*Supplied entries*:
^^^^^^^^

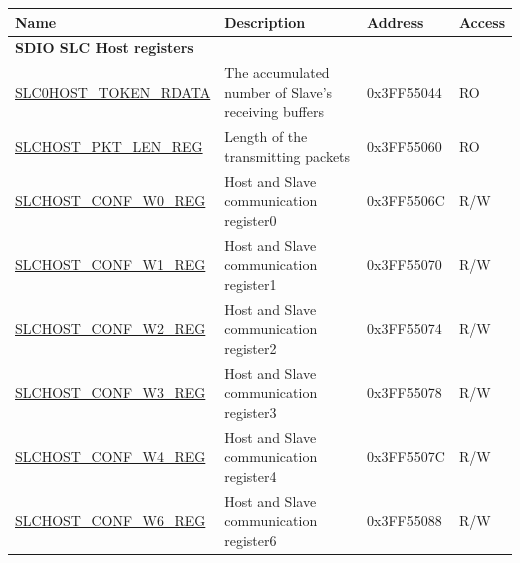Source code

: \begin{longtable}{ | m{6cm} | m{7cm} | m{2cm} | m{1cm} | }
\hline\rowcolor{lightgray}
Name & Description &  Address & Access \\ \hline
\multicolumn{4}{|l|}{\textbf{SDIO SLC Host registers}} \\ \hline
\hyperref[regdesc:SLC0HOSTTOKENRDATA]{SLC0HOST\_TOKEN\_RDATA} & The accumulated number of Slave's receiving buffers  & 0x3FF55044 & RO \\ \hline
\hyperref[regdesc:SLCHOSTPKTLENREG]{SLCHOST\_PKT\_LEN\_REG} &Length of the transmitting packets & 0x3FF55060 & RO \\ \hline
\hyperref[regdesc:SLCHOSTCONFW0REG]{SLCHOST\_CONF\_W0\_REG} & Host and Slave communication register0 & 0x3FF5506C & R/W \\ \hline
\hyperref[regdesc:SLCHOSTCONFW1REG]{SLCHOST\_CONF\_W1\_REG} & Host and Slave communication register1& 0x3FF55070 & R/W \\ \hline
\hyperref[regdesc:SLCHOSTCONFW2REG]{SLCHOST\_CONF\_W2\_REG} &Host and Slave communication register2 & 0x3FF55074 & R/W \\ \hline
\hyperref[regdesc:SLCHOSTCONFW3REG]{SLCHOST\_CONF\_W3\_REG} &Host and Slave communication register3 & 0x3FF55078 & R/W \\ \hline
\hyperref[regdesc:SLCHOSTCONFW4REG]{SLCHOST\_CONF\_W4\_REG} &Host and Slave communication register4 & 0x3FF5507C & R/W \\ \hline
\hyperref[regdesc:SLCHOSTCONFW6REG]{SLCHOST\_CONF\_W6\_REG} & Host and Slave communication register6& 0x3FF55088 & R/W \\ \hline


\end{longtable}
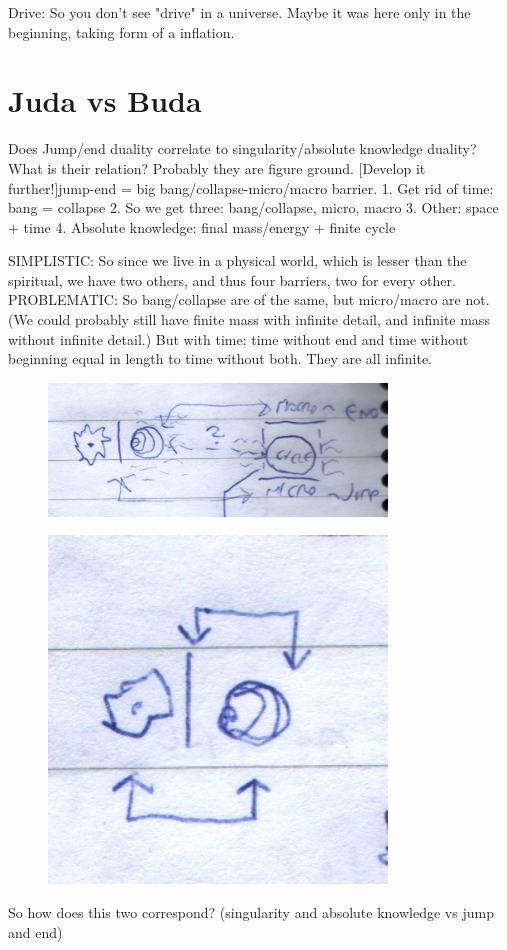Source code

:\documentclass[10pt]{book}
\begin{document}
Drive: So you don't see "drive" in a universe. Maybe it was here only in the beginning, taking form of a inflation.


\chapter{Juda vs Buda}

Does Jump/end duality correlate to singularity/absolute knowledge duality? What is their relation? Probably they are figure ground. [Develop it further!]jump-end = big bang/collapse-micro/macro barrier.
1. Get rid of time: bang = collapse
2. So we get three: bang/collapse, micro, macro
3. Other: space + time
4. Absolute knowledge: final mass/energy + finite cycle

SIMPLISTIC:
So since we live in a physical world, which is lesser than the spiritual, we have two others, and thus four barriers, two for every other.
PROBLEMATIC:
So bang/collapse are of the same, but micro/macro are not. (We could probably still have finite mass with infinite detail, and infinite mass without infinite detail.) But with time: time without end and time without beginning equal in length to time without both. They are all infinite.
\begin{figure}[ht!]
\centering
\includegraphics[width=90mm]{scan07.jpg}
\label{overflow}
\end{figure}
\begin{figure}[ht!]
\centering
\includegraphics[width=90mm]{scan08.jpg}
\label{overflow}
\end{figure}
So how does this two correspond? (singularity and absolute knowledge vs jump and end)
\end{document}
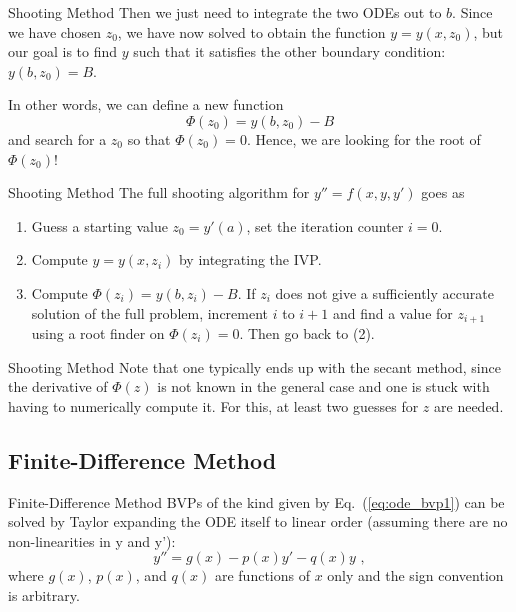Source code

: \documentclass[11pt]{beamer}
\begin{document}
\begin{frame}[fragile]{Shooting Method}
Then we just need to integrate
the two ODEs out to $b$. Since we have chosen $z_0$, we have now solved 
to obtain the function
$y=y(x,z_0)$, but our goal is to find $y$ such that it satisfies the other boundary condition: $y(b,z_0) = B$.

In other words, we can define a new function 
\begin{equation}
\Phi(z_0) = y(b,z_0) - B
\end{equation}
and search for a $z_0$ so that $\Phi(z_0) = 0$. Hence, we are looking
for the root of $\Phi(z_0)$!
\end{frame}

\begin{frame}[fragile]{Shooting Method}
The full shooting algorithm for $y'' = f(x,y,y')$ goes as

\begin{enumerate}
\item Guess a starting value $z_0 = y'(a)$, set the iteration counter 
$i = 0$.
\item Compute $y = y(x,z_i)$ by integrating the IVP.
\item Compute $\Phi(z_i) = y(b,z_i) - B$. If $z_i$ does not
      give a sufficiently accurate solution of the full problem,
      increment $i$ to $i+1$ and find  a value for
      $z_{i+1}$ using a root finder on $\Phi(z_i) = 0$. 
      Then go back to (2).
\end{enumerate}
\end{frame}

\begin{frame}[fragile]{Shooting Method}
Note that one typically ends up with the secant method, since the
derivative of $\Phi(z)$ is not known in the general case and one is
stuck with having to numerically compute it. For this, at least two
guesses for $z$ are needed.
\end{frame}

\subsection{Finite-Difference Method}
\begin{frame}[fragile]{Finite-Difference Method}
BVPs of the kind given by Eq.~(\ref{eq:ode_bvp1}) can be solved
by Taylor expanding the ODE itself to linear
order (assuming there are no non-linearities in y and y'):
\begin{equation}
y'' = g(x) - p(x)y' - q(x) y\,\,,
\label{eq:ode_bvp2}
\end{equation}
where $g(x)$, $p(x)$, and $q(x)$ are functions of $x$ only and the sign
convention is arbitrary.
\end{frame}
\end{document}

^^^^^^^^

*Instructions for the task*:
Give back an exact repeat of the lines from the top of the data through the line that holds "0x3FF55070 & R/W \\ \hline", both included, and omit pictures.

*Response to the exercise*:
Source code

: \begin{longtable}{ | m{6cm} | m{7cm} | m{2cm} | m{1cm} | }
\hline\rowcolor{lightgray}
Name & Description &  Address & Access \\ \hline
\multicolumn{4}{|l|}{\textbf{SDIO SLC Host registers}} \\ \hline
\hyperref[regdesc:SLC0HOSTTOKENRDATA]{SLC0HOST\_TOKEN\_RDATA} & The accumulated number of Slave's receiving buffers  & 0x3FF55044 & RO \\ \hline
\hyperref[regdesc:SLCHOSTPKTLENREG]{SLCHOST\_PKT\_LEN\_REG} &Length of the transmitting packets & 0x3FF55060 & RO \\ \hline
\hyperref[regdesc:SLCHOSTCONFW0REG]{SLCHOST\_CONF\_W0\_REG} & Host and Slave communication register0 & 0x3FF5506C & R/W \\ \hline
\hyperref[regdesc:SLCHOSTCONFW1REG]{SLCHOST\_CONF\_W1\_REG} & Host and Slave communication register1& 0x3FF55070 & R/W \\ \hline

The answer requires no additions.